▶ **Listed records**:

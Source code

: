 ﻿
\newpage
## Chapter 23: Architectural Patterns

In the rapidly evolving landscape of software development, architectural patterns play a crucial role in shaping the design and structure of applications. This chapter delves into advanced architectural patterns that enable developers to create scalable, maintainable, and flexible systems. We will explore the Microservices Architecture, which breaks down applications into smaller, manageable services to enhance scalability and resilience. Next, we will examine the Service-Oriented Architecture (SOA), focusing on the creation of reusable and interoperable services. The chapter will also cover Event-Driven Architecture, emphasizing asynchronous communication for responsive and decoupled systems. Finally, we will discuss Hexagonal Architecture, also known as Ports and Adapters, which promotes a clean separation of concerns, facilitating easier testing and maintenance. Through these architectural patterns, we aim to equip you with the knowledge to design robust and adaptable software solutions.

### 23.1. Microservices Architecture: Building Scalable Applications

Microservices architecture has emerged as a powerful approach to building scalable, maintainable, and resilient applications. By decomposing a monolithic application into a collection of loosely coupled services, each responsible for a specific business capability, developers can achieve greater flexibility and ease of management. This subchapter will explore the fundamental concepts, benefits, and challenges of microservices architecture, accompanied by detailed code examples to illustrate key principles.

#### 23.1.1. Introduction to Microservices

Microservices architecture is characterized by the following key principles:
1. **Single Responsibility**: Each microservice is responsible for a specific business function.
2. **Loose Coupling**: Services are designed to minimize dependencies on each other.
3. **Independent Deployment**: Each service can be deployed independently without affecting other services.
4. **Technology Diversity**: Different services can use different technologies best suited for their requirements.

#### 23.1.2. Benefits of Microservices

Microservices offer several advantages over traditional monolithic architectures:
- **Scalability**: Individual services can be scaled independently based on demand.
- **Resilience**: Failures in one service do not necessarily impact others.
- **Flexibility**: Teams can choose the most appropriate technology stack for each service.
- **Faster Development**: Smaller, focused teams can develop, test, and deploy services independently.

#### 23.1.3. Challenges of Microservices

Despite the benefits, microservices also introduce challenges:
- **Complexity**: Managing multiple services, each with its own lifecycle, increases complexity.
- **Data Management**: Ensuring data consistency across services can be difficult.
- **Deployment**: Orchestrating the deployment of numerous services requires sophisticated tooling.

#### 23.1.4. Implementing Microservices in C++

▶ **What the task asks**: A word-for-word copy of all the entries is required.

▶ **Result for this task**:
Source code

: ﻿
\newpage
## Chapter 23: Architectural Patterns

In the rapidly evolving landscape of software development, architectural patterns play a crucial role in shaping the design and structure of applications. This chapter delves into advanced architectural patterns that enable developers to create scalable, maintainable, and flexible systems. We will explore the Microservices Architecture, which breaks down applications into smaller, manageable services to enhance scalability and resilience. Next, we will examine the Service-Oriented Architecture (SOA), focusing on the creation of reusable and interoperable services. The chapter will also cover Event-Driven Architecture, emphasizing asynchronous communication for responsive and decoupled systems. Finally, we will discuss Hexagonal Architecture, also known as Ports and Adapters, which promotes a clean separation of concerns, facilitating easier testing and maintenance. Through these architectural patterns, we aim to equip you with the knowledge to design robust and adaptable software solutions.

### 23.1. Microservices Architecture: Building Scalable Applications

Microservices architecture has emerged as a powerful approach to building scalable, maintainable, and resilient applications. By decomposing a monolithic application into a collection of loosely coupled services, each responsible for a specific business capability, developers can achieve greater flexibility and ease of management. This subchapter will explore the fundamental concepts, benefits, and challenges of microservices architecture, accompanied by detailed code examples to illustrate key principles.

#### 23.1.1. Introduction to Microservices

Microservices architecture is characterized by the following key principles:
1. **Single Responsibility**: Each microservice is responsible for a specific business function.
2. **Loose Coupling**: Services are designed to minimize dependencies on each other.
3. **Independent Deployment**: Each service can be deployed independently without affecting other services.
4. **Technology Diversity**: Different services can use different technologies best suited for their requirements.

#### 23.1.2. Benefits of Microservices

Microservices offer several advantages over traditional monolithic architectures:
- **Scalability**: Individual services can be scaled independently based on demand.
- **Resilience**: Failures in one service do not necessarily impact others.
- **Flexibility**: Teams can choose the most appropriate technology stack for each service.
- **Faster Development**: Smaller, focused teams can develop, test, and deploy services independently.

#### 23.1.3. Challenges of Microservices

Despite the benefits, microservices also introduce challenges:
- **Complexity**: Managing multiple services, each with its own lifecycle, increases complexity.
- **Data Management**: Ensuring data consistency across services can be difficult.
- **Deployment**: Orchestrating the deployment of numerous services requires sophisticated tooling.

#### 23.1.4. Implementing Microservices in C++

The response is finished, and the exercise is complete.